The viewing was much easier than I had anticipated because the person I saw looked nothing like Janet. You cannot believe how much easier that made it. The mouth was distorted and she was wearing makeup, something she almost never did. The only thing that looked like Janet was her hair so I kissed her on the top of her head as I have done so many hundreds of time since she has been in the wheelchair. I got to say things that I needed to say and yes, I am aware that she was not there, but I know she heard me. She didn’t respond but that is not unusual considering the past couple of years when the extremely rare reply was a thrill. Of course, I am bringing her home with me.


I did not know what to expect in an urn. I just knew it would not be Oriental and glass or pottery seemed risky so I was thinking maybe metal. However. A wooden box of birdseye maple caught my attention as I walked in. It was very pretty in sort of a Bombay style with the sides puffed out and a black lacquer top. But across the way was a very plain wooden cube and I knew immediately that was the one. Janet was not a person that needed ostentation. Puffy sides and black lacquer tops were not Janet’s style. A simple, unadorned wooden cube would be more to her liking.

The first gift that Janet gave me after we married was a rosewood tea box. Like the cube, it was a simple rectangle, no decoration. Granted, she probably wanted the tea box herself but buying it as a gift justified the purchase. Regardless, we both enjoyed it. The cube and the tea box will sit next to each other, each complimenting the other.

With no one to attend to today, I have been cleaning out drawers and stuffed in the back of one in the highboy I found a very old clutch purse. The purse was unremarkable but inside was a receipt for our stay at the Flagship Hotel in Galveston where we spent our first night as man and wife. I cried. That night we went to a dinner theatre and I would imagine that the black clutch purse was the one she carried that night. Janet was much more sentimental than she would admit. It is always interesting to find her stashes. I am surprised how many birthday cards from her sister I find in her hiding places.
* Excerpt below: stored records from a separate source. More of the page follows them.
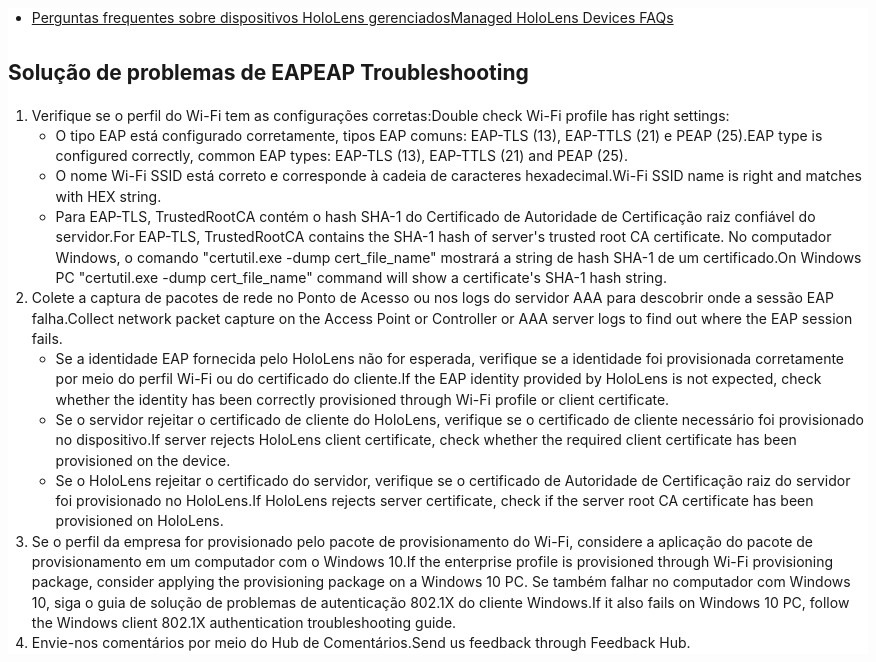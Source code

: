 - [<span data-ttu-id="03b4c-114">Perguntas frequentes sobre dispositivos HoloLens gerenciados</span><span class="sxs-lookup"><span data-stu-id="03b4c-114">Managed HoloLens Devices FAQs</span></span>](#managed-hololens-devices-faqs)

## <a name="eap-troubleshooting"></a><span data-ttu-id="03b4c-115">Solução de problemas de EAP</span><span class="sxs-lookup"><span data-stu-id="03b4c-115">EAP Troubleshooting</span></span>
1. <span data-ttu-id="03b4c-116">Verifique se o perfil do Wi-Fi tem as configurações corretas:</span><span class="sxs-lookup"><span data-stu-id="03b4c-116">Double check Wi-Fi profile has right settings:</span></span>
    - <span data-ttu-id="03b4c-117">O tipo EAP está configurado corretamente, tipos EAP comuns: EAP-TLS (13), EAP-TTLS (21) e PEAP (25).</span><span class="sxs-lookup"><span data-stu-id="03b4c-117">EAP type is configured correctly, common EAP types: EAP-TLS (13), EAP-TTLS (21) and PEAP (25).</span></span>
    - <span data-ttu-id="03b4c-118">O nome Wi-Fi SSID está correto e corresponde à cadeia de caracteres hexadecimal.</span><span class="sxs-lookup"><span data-stu-id="03b4c-118">Wi-Fi SSID name is right and matches with HEX string.</span></span>
    - <span data-ttu-id="03b4c-119">Para EAP-TLS, TrustedRootCA contém o hash SHA-1 do Certificado de Autoridade de Certificação raiz confiável do servidor.</span><span class="sxs-lookup"><span data-stu-id="03b4c-119">For EAP-TLS, TrustedRootCA contains the SHA-1 hash of server's trusted root CA certificate.</span></span> <span data-ttu-id="03b4c-120">No computador Windows, o comando "certutil.exe -dump cert_file_name" mostrará a string de hash SHA-1 de um certificado.</span><span class="sxs-lookup"><span data-stu-id="03b4c-120">On Windows PC "certutil.exe -dump cert_file_name" command will show a certificate's SHA-1 hash string.</span></span>
2. <span data-ttu-id="03b4c-121">Colete a captura de pacotes de rede no Ponto de Acesso ou nos logs do servidor AAA para descobrir onde a sessão EAP falha.</span><span class="sxs-lookup"><span data-stu-id="03b4c-121">Collect network packet capture on the Access Point or Controller or AAA server logs to find out where the EAP session fails.</span></span>
    - <span data-ttu-id="03b4c-122">Se a identidade EAP fornecida pelo HoloLens não for esperada, verifique se a identidade foi provisionada corretamente por meio do perfil Wi-Fi ou do certificado do cliente.</span><span class="sxs-lookup"><span data-stu-id="03b4c-122">If the EAP identity provided by HoloLens is not expected, check whether the identity has been correctly provisioned through Wi-Fi profile or client certificate.</span></span>
    - <span data-ttu-id="03b4c-123">Se o servidor rejeitar o certificado de cliente do HoloLens, verifique se o certificado de cliente necessário foi provisionado no dispositivo.</span><span class="sxs-lookup"><span data-stu-id="03b4c-123">If server rejects HoloLens client certificate, check whether the required client certificate has been provisioned on the device.</span></span>
    - <span data-ttu-id="03b4c-124">Se o HoloLens rejeitar o certificado do servidor, verifique se o certificado de Autoridade de Certificação raiz do servidor foi provisionado no HoloLens.</span><span class="sxs-lookup"><span data-stu-id="03b4c-124">If HoloLens rejects server certificate, check if the server root CA certificate has been provisioned on HoloLens.</span></span>
3. <span data-ttu-id="03b4c-125">Se o perfil da empresa for provisionado pelo pacote de provisionamento do Wi-Fi, considere a aplicação do pacote de provisionamento em um computador com o Windows 10.</span><span class="sxs-lookup"><span data-stu-id="03b4c-125">If the enterprise profile is provisioned through Wi-Fi provisioning package, consider applying the provisioning package on a Windows 10 PC.</span></span> <span data-ttu-id="03b4c-126">Se também falhar no computador com Windows 10, siga o guia de solução de problemas de autenticação 802.1X do cliente Windows.</span><span class="sxs-lookup"><span data-stu-id="03b4c-126">If it also fails on Windows 10 PC, follow the Windows client 802.1X authentication troubleshooting guide.</span></span>
4. <span data-ttu-id="03b4c-127">Envie-nos comentários por meio do Hub de Comentários.</span><span class="sxs-lookup"><span data-stu-id="03b4c-127">Send us feedback through Feedback Hub.</span></span>
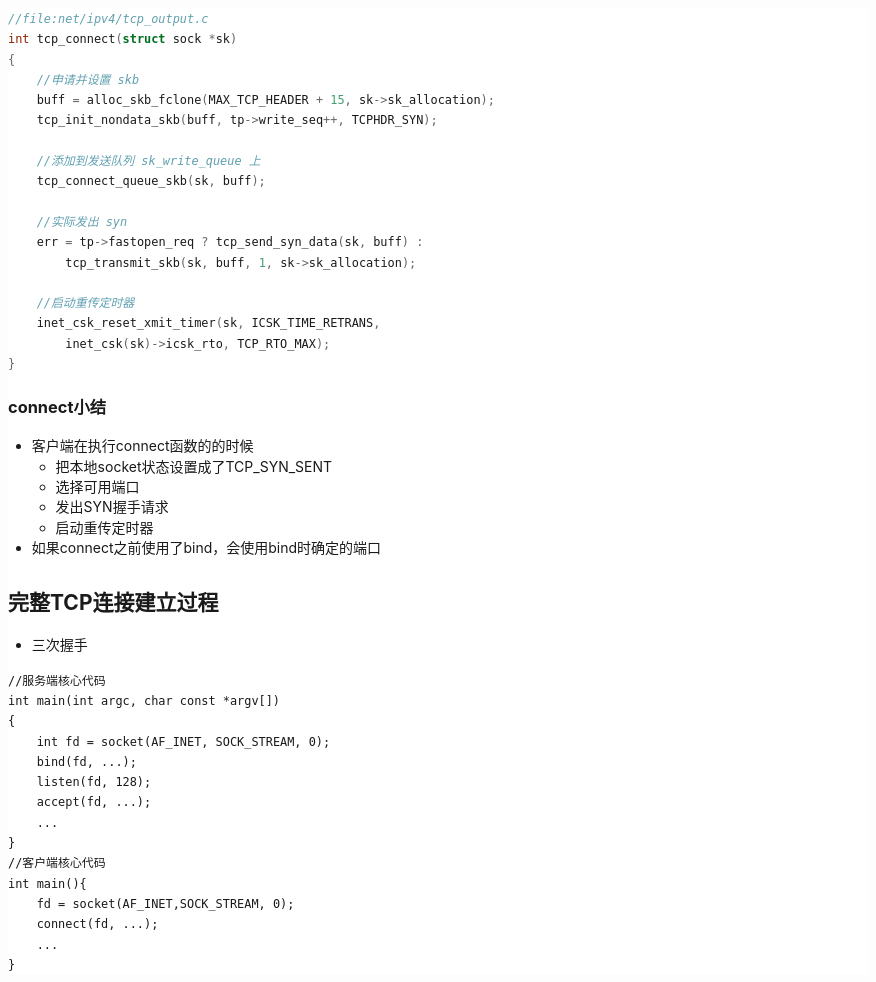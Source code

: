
 ```cpp
//file:net/ipv4/tcp_output.c
int tcp_connect(struct sock *sk)
{
    //申请并设置 skb
    buff = alloc_skb_fclone(MAX_TCP_HEADER + 15, sk->sk_allocation);
    tcp_init_nondata_skb(buff, tp->write_seq++, TCPHDR_SYN);

    //添加到发送队列 sk_write_queue 上
    tcp_connect_queue_skb(sk, buff);

    //实际发出 syn
    err = tp->fastopen_req ? tcp_send_syn_data(sk, buff) :
        tcp_transmit_skb(sk, buff, 1, sk->sk_allocation);

    //启动重传定时器
    inet_csk_reset_xmit_timer(sk, ICSK_TIME_RETRANS,
        inet_csk(sk)->icsk_rto, TCP_RTO_MAX);
}
```

### connect小结
- 客户端在执行connect函数的的时候
  - 把本地socket状态设置成了TCP_SYN_SENT
  - 选择可用端口
  - 发出SYN握手请求
  - 启动重传定时器
- 如果connect之前使用了bind，会使用bind时确定的端口

## 完整TCP连接建立过程
- 三次握手
```
//服务端核心代码
int main(int argc, char const *argv[])
{
    int fd = socket(AF_INET, SOCK_STREAM, 0);
    bind(fd, ...);
    listen(fd, 128);
    accept(fd, ...);
    ...
}
//客户端核心代码
int main(){
    fd = socket(AF_INET,SOCK_STREAM, 0);
    connect(fd, ...);
    ...
}

```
They have not been close and Janet has always acted like that was okay, but I suspect that she would liked to have had a closer relationship with Jean. Anyway, I am glad that I found the Flagship receipt before I went to the viewing because I got to tell her about finding it.

For the past couple of years I seldom got a response when I talked to Janet which seems like pretty good practice. I feel certain that I will be doing a lot of talking to a wooden cube. I wondered if Janet sometimes would just like for me to shut up but she never said, so I just kept talking. I’ll probably continue to do the same.


I don’t know but did I mention that I really, really loved that woman? She was my wife, my lover, my best friend, my anchor, my Rock of Gibraltar, my safe haven in the storm, my reason for being.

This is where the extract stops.